“SIAMO IL NOSTRO TEMPO” E UN GRANDE BASSIGNANO

Scrivere di Ernesto Bassignano non è come parlare di un cantautore qualunque, andando alla scoperta di ciò che può apparire più convincente e di ciò che non lo è. Bassignano è un’icona che si è via via tratteggiata e definita passando attraverso il teatro e la musica, le prime esperienze con Gian Maria Volontè e la fondazione del Folkstudio che lo vede lavorare accanto ad Antonello Venditti, Francesco De Gregori, Giorgio Lo Cascio, poi l’impegno politico in seno al Pci, il giornalismo per “Paese sera” e successivamente la dimensione radiofonica con una rubrica per Radio Città Futura;  quindi l’assunzione alla Rai e la scrittura di un romanzo autobiografico; oltre ovviamente alla pubblicazione di ben tredici album, compreso l’ultimo, “Siamo il nostro tempo”. Una personalità poliedrica che coniuga la cultura con le emozioni, la sensibilità artistica con l’impegno sociale.
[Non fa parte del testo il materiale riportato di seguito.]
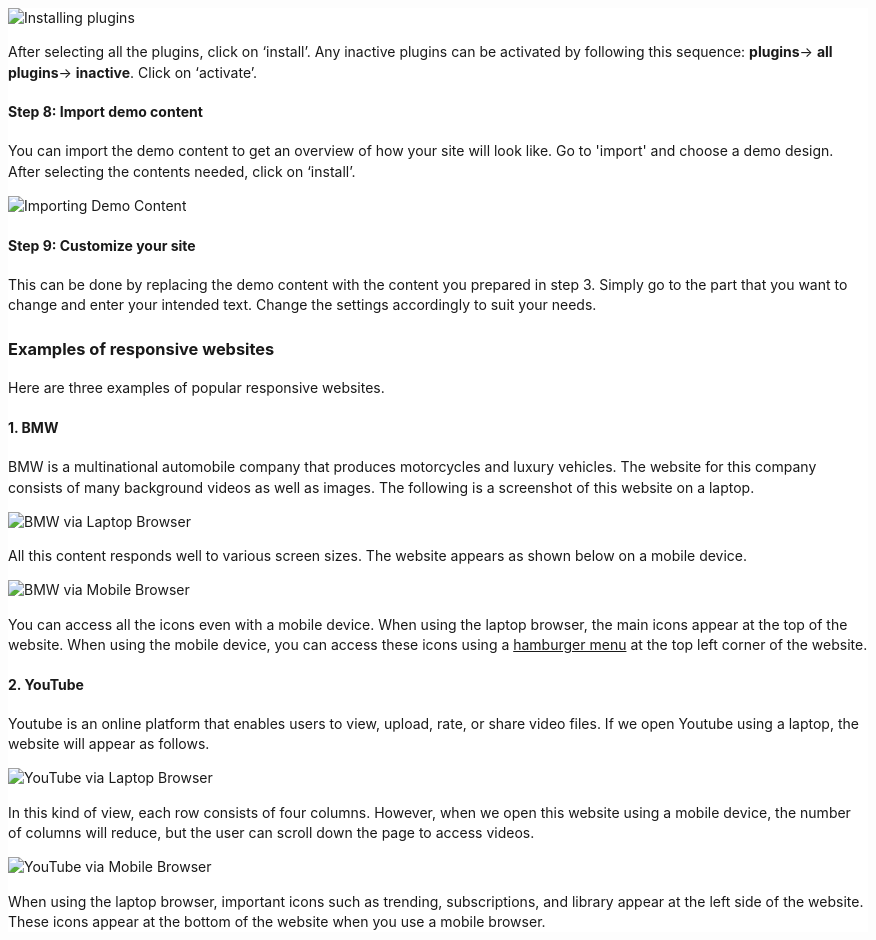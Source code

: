 ![Installing plugins](/understanding-the-basics-of-responsive-web-design/installing-plugins.jpg)

After selecting all the plugins, click on ‘install’. Any inactive plugins can be activated by following this sequence: **plugins**-> **all plugins**-> **inactive**. Click on ‘activate’. 

#### Step 8: Import demo content
You can import the demo content to get an overview of how your site will look like. Go to 'import' and choose a demo design. After selecting the contents needed, click on ‘install’. 

![Importing Demo Content](/understanding-the-basics-of-responsive-web-design/importing-demo-content.jpg)

#### Step 9: Customize your site
This can be done by replacing the demo content with the content you prepared in step 3. Simply go to the part that you want to change and enter your intended text. Change the settings accordingly to suit your needs. 

### Examples of responsive websites
Here are three examples of popular responsive websites.

#### 1. BMW
BMW is a multinational automobile company that produces motorcycles and luxury vehicles. The website for this company consists of many background videos as well as images. The following is a screenshot of this website on a laptop. 

![BMW via Laptop Browser](/understanding-the-basics-of-responsive-web-design/bmw-via-laptop-browser.png)

All this content responds well to various screen sizes. The website appears as shown below on a mobile device.

![BMW via Mobile Browser](/understanding-the-basics-of-responsive-web-design/bmw-via-mobile-browser.jpg)

You can access all the icons even with a mobile device. When using the laptop browser, the main icons appear at the top of the website. When using the mobile device, you can access these icons using a [hamburger menu](https://www.computerhope.com/jargon/h/hamburger-menu.htm) at the top left corner of the website. 

#### 2. YouTube
Youtube is an online platform that enables users to view, upload, rate, or share video files. If we open Youtube using a laptop, the website will appear as follows. 

![YouTube via Laptop Browser](/understanding-the-basics-of-responsive-web-design/youtube-via-laptop-browser.png)

In this kind of view, each row consists of four columns. However, when we open this website using a mobile device, the number of columns will reduce, but the user can scroll down the page to access videos. 

![YouTube via Mobile Browser](/understanding-the-basics-of-responsive-web-design/youtube-via-mobile-browser.jpg)

When using the laptop browser, important icons such as trending, subscriptions, and library appear at the left side of the website. These icons appear at the bottom of the website when you use a mobile browser. 
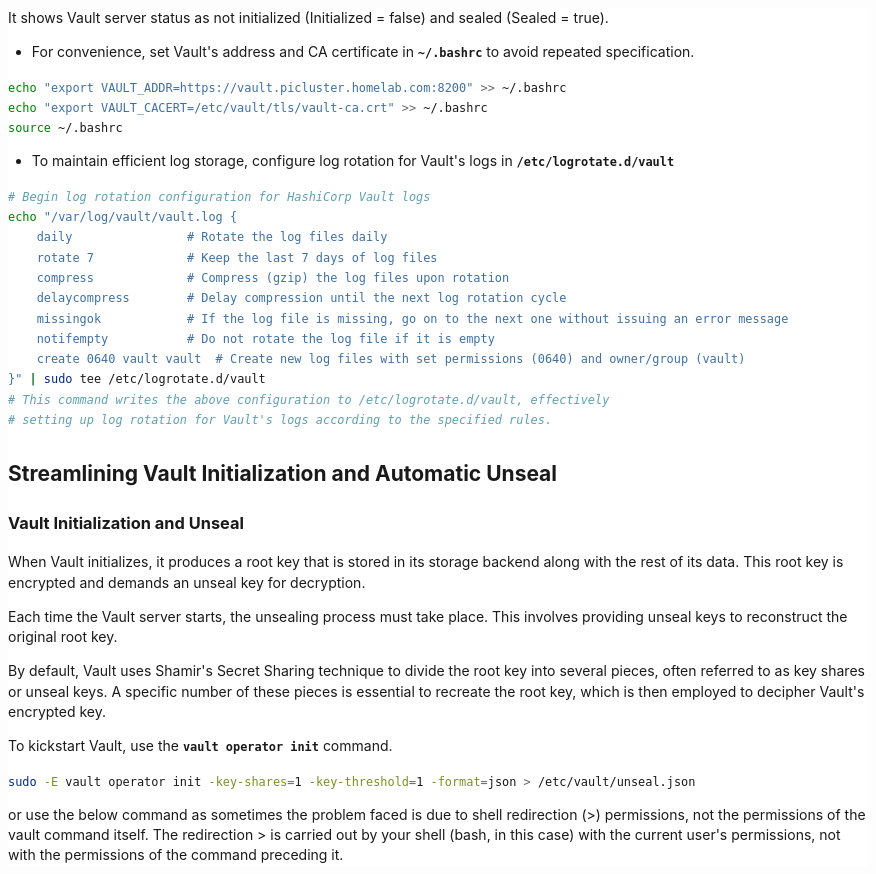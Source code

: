It shows Vault server status as not initialized (Initialized = false) and sealed (Sealed = true).

- For convenience, set Vault's address and CA certificate in **`~/.bashrc`** to avoid repeated specification.

```bash
echo "export VAULT_ADDR=https://vault.picluster.homelab.com:8200" >> ~/.bashrc
echo "export VAULT_CACERT=/etc/vault/tls/vault-ca.crt" >> ~/.bashrc
source ~/.bashrc
```

- To maintain efficient log storage, configure log rotation for Vault's logs in **`/etc/logrotate.d/vault`**

```bash
# Begin log rotation configuration for HashiCorp Vault logs
echo "/var/log/vault/vault.log {
    daily                # Rotate the log files daily
    rotate 7             # Keep the last 7 days of log files
    compress             # Compress (gzip) the log files upon rotation
    delaycompress        # Delay compression until the next log rotation cycle
    missingok            # If the log file is missing, go on to the next one without issuing an error message
    notifempty           # Do not rotate the log file if it is empty
    create 0640 vault vault  # Create new log files with set permissions (0640) and owner/group (vault)
}" | sudo tee /etc/logrotate.d/vault
# This command writes the above configuration to /etc/logrotate.d/vault, effectively
# setting up log rotation for Vault's logs according to the specified rules.
```

## Streamlining Vault Initialization and Automatic Unseal

### Vault Initialization and Unseal

When Vault initializes, it produces a root key that is stored in its storage backend along with the rest of its data. This root key is encrypted and demands an unseal key for decryption.

Each time the Vault server starts, the unsealing process must take place. This involves providing unseal keys to reconstruct the original root key.

By default, Vault uses Shamir's Secret Sharing technique to divide the root key into several pieces, often referred to as key shares or unseal keys. A specific number of these pieces is essential to recreate the root key, which is then employed to decipher Vault's encrypted key.

To kickstart Vault, use the **`vault operator init`** command.

```bash
sudo -E vault operator init -key-shares=1 -key-threshold=1 -format=json > /etc/vault/unseal.json
```

or use the below command as sometimes the problem faced is due to shell redirection (>) permissions, not the permissions of the vault command itself. The redirection > is carried out by your shell (bash, in this case) with the current user's permissions, not with the permissions of the command preceding it.

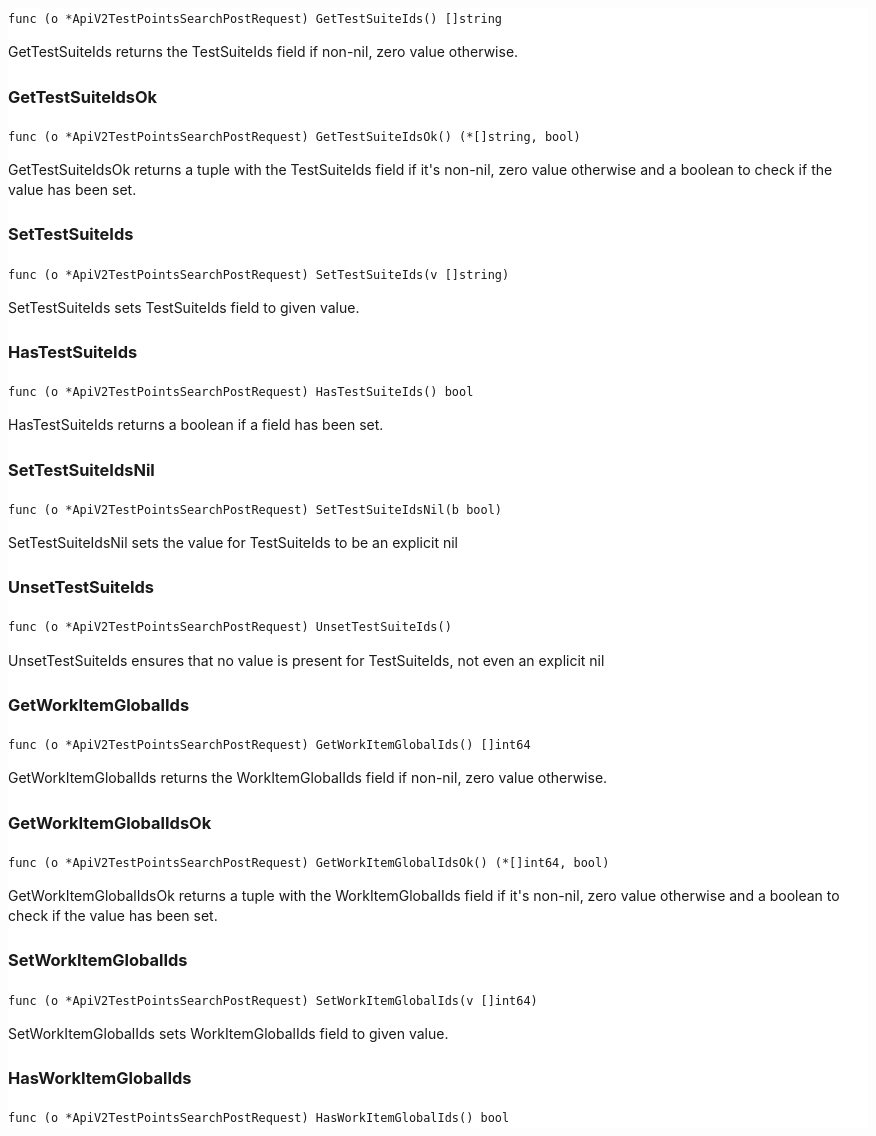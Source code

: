 `func (o *ApiV2TestPointsSearchPostRequest) GetTestSuiteIds() []string`

GetTestSuiteIds returns the TestSuiteIds field if non-nil, zero value otherwise.

### GetTestSuiteIdsOk

`func (o *ApiV2TestPointsSearchPostRequest) GetTestSuiteIdsOk() (*[]string, bool)`

GetTestSuiteIdsOk returns a tuple with the TestSuiteIds field if it's non-nil, zero value otherwise
and a boolean to check if the value has been set.

### SetTestSuiteIds

`func (o *ApiV2TestPointsSearchPostRequest) SetTestSuiteIds(v []string)`

SetTestSuiteIds sets TestSuiteIds field to given value.

### HasTestSuiteIds

`func (o *ApiV2TestPointsSearchPostRequest) HasTestSuiteIds() bool`

HasTestSuiteIds returns a boolean if a field has been set.

### SetTestSuiteIdsNil

`func (o *ApiV2TestPointsSearchPostRequest) SetTestSuiteIdsNil(b bool)`

 SetTestSuiteIdsNil sets the value for TestSuiteIds to be an explicit nil

### UnsetTestSuiteIds
`func (o *ApiV2TestPointsSearchPostRequest) UnsetTestSuiteIds()`

UnsetTestSuiteIds ensures that no value is present for TestSuiteIds, not even an explicit nil
### GetWorkItemGlobalIds

`func (o *ApiV2TestPointsSearchPostRequest) GetWorkItemGlobalIds() []int64`

GetWorkItemGlobalIds returns the WorkItemGlobalIds field if non-nil, zero value otherwise.

### GetWorkItemGlobalIdsOk

`func (o *ApiV2TestPointsSearchPostRequest) GetWorkItemGlobalIdsOk() (*[]int64, bool)`

GetWorkItemGlobalIdsOk returns a tuple with the WorkItemGlobalIds field if it's non-nil, zero value otherwise
and a boolean to check if the value has been set.

### SetWorkItemGlobalIds

`func (o *ApiV2TestPointsSearchPostRequest) SetWorkItemGlobalIds(v []int64)`

SetWorkItemGlobalIds sets WorkItemGlobalIds field to given value.

### HasWorkItemGlobalIds

`func (o *ApiV2TestPointsSearchPostRequest) HasWorkItemGlobalIds() bool`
Ascoltare oggi Ernesto Bassignano è come incontrare le esperieze di una vita in ciascuna delle sue canzoni, ricorda i grandi chansonnier francesi, quelli che raccontavano e cantavano (Jacques Trenet, Leo Ferrè solo per citare i primi due che mi sovvengono), le sue canzoni sono piccole narrazioni, ritratti abbozzati, sensazioni perdute, oggi più che mai roba da ricchi, laddove la ricchezza sta tutta nella capacità e nel desiderio di cogliere ogni venatura poetica delle sue canzoni. Le tracce sono otto e s’inizia con “Passerà”, brano intenso, vissuto, profondo, ottimamente arrangiato ed altrettanto ben accompagnato dai musicisti che Bassignano ha voluto con sè per questa nuova incisione. “Le voci della strada” è forse meno immediato, ma restituisce ricordi e sensazioni con il suono struggente della fisarmonica a fare da sfondo, “Siamo il nostro tempo”, che dà il titolo al progetto, più che una canzone è una poesia lenta, un po’ in crescendo, con l’ineluttabile consapevolezza del vivere il presente. Molto bella “Un altro inverno”, piace il testo e l’insieme genera un’atmosfera quasi palpabile. Curioso e tristemente piacevole il ritratto di “Poer Nanu”, immagine di un clochard che vive tra le sue povere cose ed una mattina mostra l’incanto di chi non si sveglierà più. “Valzer” riporta, come cita anche la canzone, ad una giostrina sulla qule ruotano parole ed emozioni, un po’ cantate ed un po’ sussurrate. Ed incuriosiscono i riferimenti letterari che trovo in “Cosa resta da sapere” in un contesto musicale sempre piacevile per approdare quindi al brano che chiude l’album, “Lo sai che sono qui”, una canzone delicata, dolce, pochi accordi che infondono calore, come una carezza. Non vi è nulla che non funziona in questo lavoro ed ascoltando le canzoni, è bello immaginare questo progetto trasformato in un recital teatrale. Sono certo che Bassignano saprebbe incantare, semplicemente raccontando con le sue canzoni e con gli ottimi musicisti che lo accompagnano.